■ What to work on: Please find the lines in the following records that hold "Listar", and copy them.

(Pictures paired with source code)
* * *
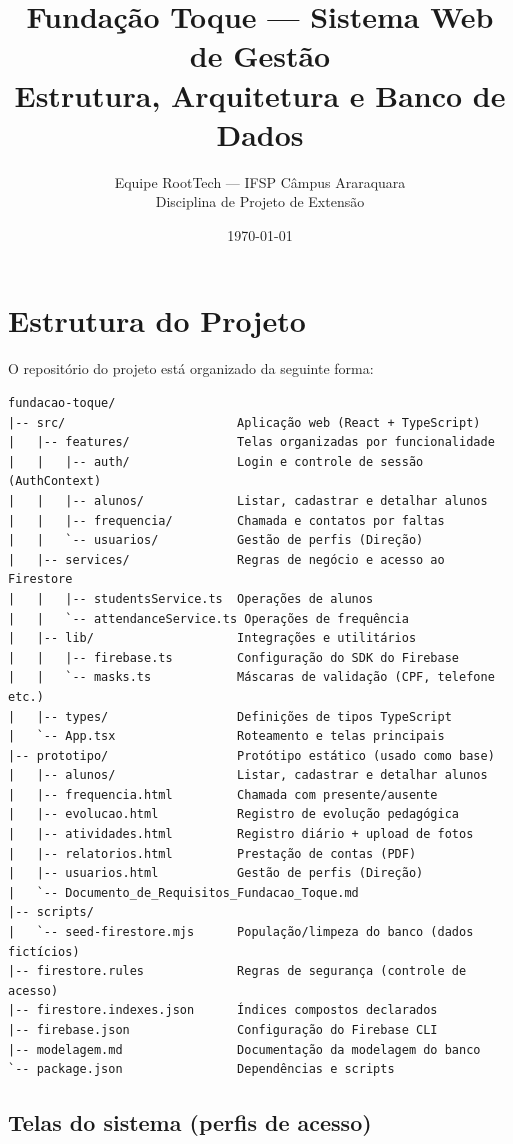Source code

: \documentclass[a4paper,11pt]{article}
\title{\textbf{Fundação Toque --- Sistema Web de Gestão}\\[6pt]
\large Estrutura, Arquitetura e Banco de Dados}
\author{Equipe RootTech --- IFSP Câmpus Araraquara \\ \small Disciplina de Projeto de Extensão}
\date{\today}
\begin{document}
\maketitle

\section{Estrutura do Projeto}

O repositório do projeto está organizado da seguinte forma:

\begin{verbatim}
fundacao-toque/
|-- src/                        Aplicação web (React + TypeScript)
|   |-- features/               Telas organizadas por funcionalidade
|   |   |-- auth/               Login e controle de sessão (AuthContext)
|   |   |-- alunos/             Listar, cadastrar e detalhar alunos
|   |   |-- frequencia/         Chamada e contatos por faltas
|   |   `-- usuarios/           Gestão de perfis (Direção)
|   |-- services/               Regras de negócio e acesso ao Firestore
|   |   |-- studentsService.ts  Operações de alunos
|   |   `-- attendanceService.ts Operações de frequência
|   |-- lib/                    Integrações e utilitários
|   |   |-- firebase.ts         Configuração do SDK do Firebase
|   |   `-- masks.ts            Máscaras de validação (CPF, telefone etc.)
|   |-- types/                  Definições de tipos TypeScript
|   `-- App.tsx                 Roteamento e telas principais
|-- prototipo/                  Protótipo estático (usado como base)
|   |-- alunos/                 Listar, cadastrar e detalhar alunos
|   |-- frequencia.html         Chamada com presente/ausente
|   |-- evolucao.html           Registro de evolução pedagógica
|   |-- atividades.html         Registro diário + upload de fotos
|   |-- relatorios.html         Prestação de contas (PDF)
|   |-- usuarios.html           Gestão de perfis (Direção)
|   `-- Documento_de_Requisitos_Fundacao_Toque.md
|-- scripts/
|   `-- seed-firestore.mjs      População/limpeza do banco (dados fictícios)
|-- firestore.rules             Regras de segurança (controle de acesso)
|-- firestore.indexes.json      Índices compostos declarados
|-- firebase.json               Configuração do Firebase CLI
|-- modelagem.md                Documentação da modelagem do banco
`-- package.json                Dependências e scripts
\end{verbatim}

\subsection*{Telas do sistema (perfis de acesso)}
\end{document}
* * *
■ Written solution:
|   |   |-- alunos/             Listar, cadastrar e detalhar alunos
|   |-- alunos/                 Listar, cadastrar e detalhar alunos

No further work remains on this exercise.